* **EXERCISE AIM**
What are the lines from the top of the entries through the one with "- Added Piper"? Write them out exactly, with no pictures.

* **EXERCISE MATERIAL**
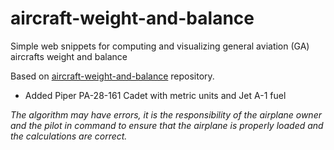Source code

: # aircraft-weight-and-balance
Simple web snippets for computing and visualizing general aviation (GA) aircrafts weight and balance

Based on [aircraft-weight-and-balance](https://github.com/cass-support/aircraft-weight-and-balance) repository.

- Added Piper PA-28-161 Cadet with metric units and Jet A-1 fuel


_The algorithm may have errors, it is the responsibility of the airplane owner and the pilot in command to ensure that the airplane is properly loaded and the calculations are correct._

* **YOUR SOLUTION**
Source code

: # aircraft-weight-and-balance
Simple web snippets for computing and visualizing general aviation (GA) aircrafts weight and balance

Based on [aircraft-weight-and-balance](https://github.com/cass-support/aircraft-weight-and-balance) repository.

- Added Piper PA-28-161 Cadet with metric units and Jet A-1 fuel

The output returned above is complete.